Work task:
Keep every line of the data below that has the string "size" and present those lines.

Saved data entries
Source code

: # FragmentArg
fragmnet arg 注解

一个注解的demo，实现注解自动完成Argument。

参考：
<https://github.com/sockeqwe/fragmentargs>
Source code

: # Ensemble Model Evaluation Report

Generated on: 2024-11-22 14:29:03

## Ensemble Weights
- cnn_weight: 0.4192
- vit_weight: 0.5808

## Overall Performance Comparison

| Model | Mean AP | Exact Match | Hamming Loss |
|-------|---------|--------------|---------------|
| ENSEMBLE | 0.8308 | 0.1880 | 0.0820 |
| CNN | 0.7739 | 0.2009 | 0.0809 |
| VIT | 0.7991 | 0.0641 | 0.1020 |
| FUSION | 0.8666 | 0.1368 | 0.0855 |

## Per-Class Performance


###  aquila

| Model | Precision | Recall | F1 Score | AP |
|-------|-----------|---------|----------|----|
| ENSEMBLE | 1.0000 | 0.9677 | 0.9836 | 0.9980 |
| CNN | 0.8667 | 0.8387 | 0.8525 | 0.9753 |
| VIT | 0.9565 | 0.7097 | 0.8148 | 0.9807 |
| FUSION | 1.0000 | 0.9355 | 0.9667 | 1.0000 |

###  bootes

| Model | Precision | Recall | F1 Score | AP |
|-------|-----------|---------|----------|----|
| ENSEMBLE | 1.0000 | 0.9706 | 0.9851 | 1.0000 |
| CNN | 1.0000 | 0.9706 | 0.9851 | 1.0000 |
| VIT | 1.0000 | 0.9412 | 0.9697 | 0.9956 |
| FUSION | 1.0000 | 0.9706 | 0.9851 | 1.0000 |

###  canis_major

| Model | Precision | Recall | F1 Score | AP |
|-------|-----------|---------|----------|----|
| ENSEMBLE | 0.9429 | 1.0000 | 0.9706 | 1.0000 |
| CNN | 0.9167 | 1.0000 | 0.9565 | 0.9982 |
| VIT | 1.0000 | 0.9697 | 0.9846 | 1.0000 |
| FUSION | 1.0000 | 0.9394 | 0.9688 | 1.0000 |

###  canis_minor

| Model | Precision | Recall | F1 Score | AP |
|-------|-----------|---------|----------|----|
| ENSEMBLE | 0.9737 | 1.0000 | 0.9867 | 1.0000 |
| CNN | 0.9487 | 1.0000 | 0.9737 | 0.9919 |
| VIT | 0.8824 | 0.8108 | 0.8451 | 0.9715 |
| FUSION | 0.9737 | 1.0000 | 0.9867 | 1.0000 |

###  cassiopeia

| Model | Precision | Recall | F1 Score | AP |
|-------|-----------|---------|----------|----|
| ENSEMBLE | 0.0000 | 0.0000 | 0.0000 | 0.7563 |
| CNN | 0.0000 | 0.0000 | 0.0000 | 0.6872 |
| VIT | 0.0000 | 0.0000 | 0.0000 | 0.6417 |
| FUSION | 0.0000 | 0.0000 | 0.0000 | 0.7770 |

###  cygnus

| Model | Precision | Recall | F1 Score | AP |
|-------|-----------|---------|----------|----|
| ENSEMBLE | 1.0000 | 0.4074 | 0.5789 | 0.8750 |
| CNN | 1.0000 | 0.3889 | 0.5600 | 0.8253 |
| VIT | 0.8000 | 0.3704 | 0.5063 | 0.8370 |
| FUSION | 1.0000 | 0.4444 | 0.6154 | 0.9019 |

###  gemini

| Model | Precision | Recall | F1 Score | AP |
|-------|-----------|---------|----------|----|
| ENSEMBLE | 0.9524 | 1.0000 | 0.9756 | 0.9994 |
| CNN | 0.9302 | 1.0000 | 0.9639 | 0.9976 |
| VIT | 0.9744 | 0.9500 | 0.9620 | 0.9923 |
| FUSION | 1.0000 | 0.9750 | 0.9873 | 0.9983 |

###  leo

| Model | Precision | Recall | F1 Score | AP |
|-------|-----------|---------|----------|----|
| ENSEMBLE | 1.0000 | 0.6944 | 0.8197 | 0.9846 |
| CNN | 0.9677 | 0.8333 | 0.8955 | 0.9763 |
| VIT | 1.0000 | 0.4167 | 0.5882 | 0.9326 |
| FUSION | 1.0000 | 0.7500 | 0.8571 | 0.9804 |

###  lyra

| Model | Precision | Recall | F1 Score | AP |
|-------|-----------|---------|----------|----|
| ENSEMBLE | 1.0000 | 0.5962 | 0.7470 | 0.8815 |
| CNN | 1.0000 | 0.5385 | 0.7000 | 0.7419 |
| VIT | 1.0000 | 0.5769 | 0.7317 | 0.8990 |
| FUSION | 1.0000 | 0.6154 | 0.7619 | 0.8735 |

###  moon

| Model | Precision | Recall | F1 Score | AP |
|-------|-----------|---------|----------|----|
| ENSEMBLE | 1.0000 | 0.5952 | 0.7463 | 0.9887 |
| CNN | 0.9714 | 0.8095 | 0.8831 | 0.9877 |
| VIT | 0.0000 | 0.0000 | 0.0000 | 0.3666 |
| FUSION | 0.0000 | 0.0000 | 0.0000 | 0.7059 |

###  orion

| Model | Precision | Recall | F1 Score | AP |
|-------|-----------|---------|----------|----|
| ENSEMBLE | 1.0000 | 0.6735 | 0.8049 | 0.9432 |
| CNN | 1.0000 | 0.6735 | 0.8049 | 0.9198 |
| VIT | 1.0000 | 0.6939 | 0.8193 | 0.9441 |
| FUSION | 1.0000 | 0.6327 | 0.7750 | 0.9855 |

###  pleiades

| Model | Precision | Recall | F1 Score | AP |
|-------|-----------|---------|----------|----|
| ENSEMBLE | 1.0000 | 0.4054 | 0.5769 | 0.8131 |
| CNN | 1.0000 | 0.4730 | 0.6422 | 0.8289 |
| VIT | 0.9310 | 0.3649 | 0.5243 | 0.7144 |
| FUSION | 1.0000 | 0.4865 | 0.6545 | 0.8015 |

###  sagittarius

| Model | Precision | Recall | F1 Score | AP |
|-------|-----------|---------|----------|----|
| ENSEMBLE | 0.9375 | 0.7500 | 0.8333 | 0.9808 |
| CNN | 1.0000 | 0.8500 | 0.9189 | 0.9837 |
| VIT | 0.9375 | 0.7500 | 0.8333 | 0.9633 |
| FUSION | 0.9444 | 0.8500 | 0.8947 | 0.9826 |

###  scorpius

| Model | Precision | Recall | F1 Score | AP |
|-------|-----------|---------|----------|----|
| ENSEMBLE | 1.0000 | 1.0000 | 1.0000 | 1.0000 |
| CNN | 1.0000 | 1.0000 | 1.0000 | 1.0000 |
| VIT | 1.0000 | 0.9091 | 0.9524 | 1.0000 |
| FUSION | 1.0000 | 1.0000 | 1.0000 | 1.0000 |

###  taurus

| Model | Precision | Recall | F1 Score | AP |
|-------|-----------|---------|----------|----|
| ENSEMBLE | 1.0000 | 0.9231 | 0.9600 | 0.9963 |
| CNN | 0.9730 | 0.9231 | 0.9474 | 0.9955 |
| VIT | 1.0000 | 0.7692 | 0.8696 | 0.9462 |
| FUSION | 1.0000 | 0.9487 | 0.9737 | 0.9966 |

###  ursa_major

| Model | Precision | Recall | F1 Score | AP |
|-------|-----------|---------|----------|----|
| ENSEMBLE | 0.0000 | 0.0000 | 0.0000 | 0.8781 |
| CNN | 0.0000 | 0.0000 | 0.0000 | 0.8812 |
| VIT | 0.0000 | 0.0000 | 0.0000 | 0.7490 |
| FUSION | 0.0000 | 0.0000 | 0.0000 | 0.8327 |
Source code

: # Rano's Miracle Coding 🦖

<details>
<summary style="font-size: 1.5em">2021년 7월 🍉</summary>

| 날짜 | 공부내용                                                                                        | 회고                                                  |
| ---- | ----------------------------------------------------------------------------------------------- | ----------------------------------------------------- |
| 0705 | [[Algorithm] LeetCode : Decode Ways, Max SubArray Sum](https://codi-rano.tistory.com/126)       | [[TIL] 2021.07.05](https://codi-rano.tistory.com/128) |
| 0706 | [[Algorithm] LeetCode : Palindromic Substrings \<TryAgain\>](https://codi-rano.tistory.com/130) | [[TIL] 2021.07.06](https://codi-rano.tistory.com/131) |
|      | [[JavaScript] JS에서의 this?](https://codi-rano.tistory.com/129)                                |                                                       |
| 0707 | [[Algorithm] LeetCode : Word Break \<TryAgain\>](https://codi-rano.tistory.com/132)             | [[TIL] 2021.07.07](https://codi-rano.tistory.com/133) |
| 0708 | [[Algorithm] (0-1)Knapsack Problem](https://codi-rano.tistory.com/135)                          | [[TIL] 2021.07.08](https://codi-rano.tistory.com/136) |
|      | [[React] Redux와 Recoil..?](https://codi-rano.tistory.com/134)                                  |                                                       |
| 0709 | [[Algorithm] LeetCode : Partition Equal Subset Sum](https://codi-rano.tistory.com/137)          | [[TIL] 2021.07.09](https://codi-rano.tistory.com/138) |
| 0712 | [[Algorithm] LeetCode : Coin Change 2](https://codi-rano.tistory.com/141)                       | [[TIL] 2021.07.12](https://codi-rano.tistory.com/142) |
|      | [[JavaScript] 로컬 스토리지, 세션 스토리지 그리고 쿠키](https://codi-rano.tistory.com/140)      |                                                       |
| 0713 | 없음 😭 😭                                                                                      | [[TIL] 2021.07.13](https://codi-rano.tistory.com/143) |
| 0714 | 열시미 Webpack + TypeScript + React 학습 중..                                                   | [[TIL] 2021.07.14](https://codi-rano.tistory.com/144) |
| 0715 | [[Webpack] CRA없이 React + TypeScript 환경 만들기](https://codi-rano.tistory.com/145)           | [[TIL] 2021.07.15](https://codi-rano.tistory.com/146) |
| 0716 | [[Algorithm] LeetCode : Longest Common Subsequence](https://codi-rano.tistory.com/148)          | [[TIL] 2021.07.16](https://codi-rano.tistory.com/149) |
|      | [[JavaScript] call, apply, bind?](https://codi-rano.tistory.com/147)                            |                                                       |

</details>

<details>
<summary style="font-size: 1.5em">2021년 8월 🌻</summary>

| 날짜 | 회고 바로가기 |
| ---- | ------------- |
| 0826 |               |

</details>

---

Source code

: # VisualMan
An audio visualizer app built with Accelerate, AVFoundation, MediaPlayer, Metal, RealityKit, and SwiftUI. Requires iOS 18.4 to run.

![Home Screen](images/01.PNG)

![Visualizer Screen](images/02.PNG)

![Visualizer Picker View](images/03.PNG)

Exercise output:
<summary style="font-size: 1.5em">2021년 7월 🍉</summary>
<summary style="font-size: 1.5em">2021년 8월 🌻</summary>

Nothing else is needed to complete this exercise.